But even if it were not for the constitutional provision above quoted, par. 5, of sec. 6823, of Snyder's Comp. Laws of Okla. 1909, clearly contemplates that counsel for a defendant, whenever they so desire, should be given by the trial court an opportunity to be heard upon the questions of law involved in the instructions of the court to the jury. Said section is as follows:
"When the evidence is concluded, the attorneys for the prosecution may submit to the court written instructions. If the questions of law involved in the instructions are to be argued, the court shall direct the jury to withdraw during the argument, and after the argument, must settle the instructions, and may give or refuse any instruction asked, or may modify the same as he deems the law to be. Instructions refused shall be marked in writing by the judge, if modified, modification shall be shown in the instruction, and by refusal to give instructions or the modification thereof, shall be deemed to be excepted to. When the *63 instructions are thus settled, the jury, if sent out, shall be recalled and the court shall thereupon read the instructions to the jury."
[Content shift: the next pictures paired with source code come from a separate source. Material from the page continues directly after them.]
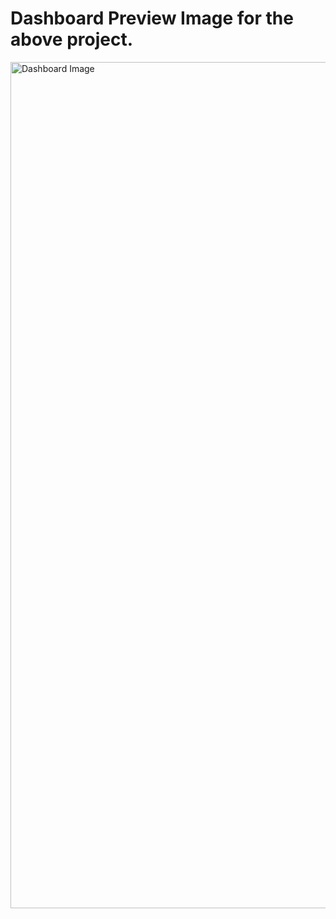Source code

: # Dashboard Preview Image for the above project.


<img width="1354" alt="Dashboard Image" src="https://raw.githubusercontent.com/Gokul-Raja84/Data-Analysis-in-Excel/main/2.%20HR%20Analytics%20Dashboard/Dashboard%20Image.png">
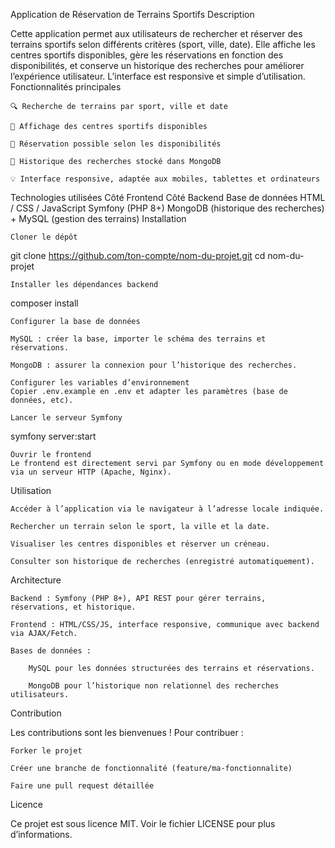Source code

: Application de Réservation de Terrains Sportifs
Description

Cette application permet aux utilisateurs de rechercher et réserver des terrains sportifs selon différents critères (sport, ville, date). Elle affiche les centres sportifs disponibles, gère les réservations en fonction des disponibilités, et conserve un historique des recherches pour améliorer l’expérience utilisateur. L’interface est responsive et simple d’utilisation.
Fonctionnalités principales

    🔍 Recherche de terrains par sport, ville et date

    📍 Affichage des centres sportifs disponibles

    📅 Réservation possible selon les disponibilités

    🧠 Historique des recherches stocké dans MongoDB

    💡 Interface responsive, adaptée aux mobiles, tablettes et ordinateurs

Technologies utilisées
Côté Frontend	Côté Backend	Base de données
HTML / CSS / JavaScript	Symfony (PHP 8+)	MongoDB (historique des recherches) + MySQL (gestion des terrains)
Installation

    Cloner le dépôt

git clone https://github.com/ton-compte/nom-du-projet.git
cd nom-du-projet

    Installer les dépendances backend

composer install

    Configurer la base de données

    MySQL : créer la base, importer le schéma des terrains et réservations.

    MongoDB : assurer la connexion pour l’historique des recherches.

    Configurer les variables d’environnement
    Copier .env.example en .env et adapter les paramètres (base de données, etc).

    Lancer le serveur Symfony

symfony server:start

    Ouvrir le frontend
    Le frontend est directement servi par Symfony ou en mode développement via un serveur HTTP (Apache, Nginx).

Utilisation

    Accéder à l’application via le navigateur à l’adresse locale indiquée.

    Rechercher un terrain selon le sport, la ville et la date.

    Visualiser les centres disponibles et réserver un créneau.

    Consulter son historique de recherches (enregistré automatiquement).

Architecture

    Backend : Symfony (PHP 8+), API REST pour gérer terrains, réservations, et historique.

    Frontend : HTML/CSS/JS, interface responsive, communique avec backend via AJAX/Fetch.

    Bases de données :

        MySQL pour les données structurées des terrains et réservations.

        MongoDB pour l’historique non relationnel des recherches utilisateurs.

Contribution

Les contributions sont les bienvenues !
Pour contribuer :

    Forker le projet

    Créer une branche de fonctionnalité (feature/ma-fonctionnalite)

    Faire une pull request détaillée

Licence

Ce projet est sous licence MIT. Voir le fichier LICENSE pour plus d’informations.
We believe that the administration of justice would be greatly promoted by the recognition on the part of the trial court of the constitutional and statutory right of a defendant to be heard upon questions of law as well as upon questions of fact, and that thereby the reversal of many cases would be avoided and much time and expense would be saved to the state. Experience teaches that even the wisest and best men are sometimes mistaken in their views. It matters not how able and learned a judge may be, he cannot always without the assistance of counsel prepare instructions which will fully and correctly present all the issues involved in a case to the jury. Independently of the constitutional and statutory provisions above quoted, prudence and justice would suggest that it would be safest and best before submitting instructions to a jury to call upon counsel for both sides to point out specifically what objections, if any, they may have to such instructions, and to request them to suggest such additional instructions as they may think are necessary. It is true that this will take a little time in the trial of each case, but we are of the opinion that it would save a great deal more time by preventing mistakes and the reversal of convictions which would thereby be avoided. But even if this is not true, the question of time should not be considered where the administration of justice is at issue. We must all concede that no man knows everything and that even the most humble and ignorant man we may meet on the streets knows more about some things than we do. It is within the experience of all judges that valuable suggestions often come from the most unexpected sources. When a man is on trial for his liberty or life, there should be no undue haste. The proceedings should be conducted with deliberation, and every opportunity should be afforded both parties for furnishing information as to the matters involved, either as to facts or law. We therefore earnestly recommend that the trial courts of this state in criminal cases, before instructing the jury, afford counsel for the defense a reasonable opportunity to be heard upon the law, as we are of the opinion that the refusal to do this when *64
requested is error; and we also suggest that whenever the right to be heard upon the law is refused counsel for a defendant, that this should appear by proper recitals in the record as was done in this case. It does not, however, necessarily follow that a failure to comply with such a request should in every case result in the reversal of a conviction. Two things must concur before this court will set aside the judgment of a lower court: First, there must be error in the proceedings of the lower court; second, it must appear from the record that the defendant has suffered some injury from such error. This is our settled policy. See Byers v. Territory,
"The defendant has interposed in this case as one of his defenses what is known in law as an alibi, that is, that the defendant was at another place at the time of the commission of the crime, and the court instructs you, gentlemen, that such a defense is proper and legitimate, but, you are instructed, that when *65 the defendant interposes an alibi as a defense it becomes the duty of the defendant to introduce a sufficient amount of evidence in support of his alibi to reasonably satisfy you that he was elsewhere at the time of the commission of the offense, but the burden is not upon the defendant to establish the same to your entire satisfaction. All the evidence bearing upon this point should be carefully considered by you, and if after a careful consideration of all the evidence, you believe that the defendant has successfully established an alibi, or have any reasonable doubt as to whether the defendant was in some other place when the crime was committed, you should give the defendant the benefit of the doubt and find him not guilty."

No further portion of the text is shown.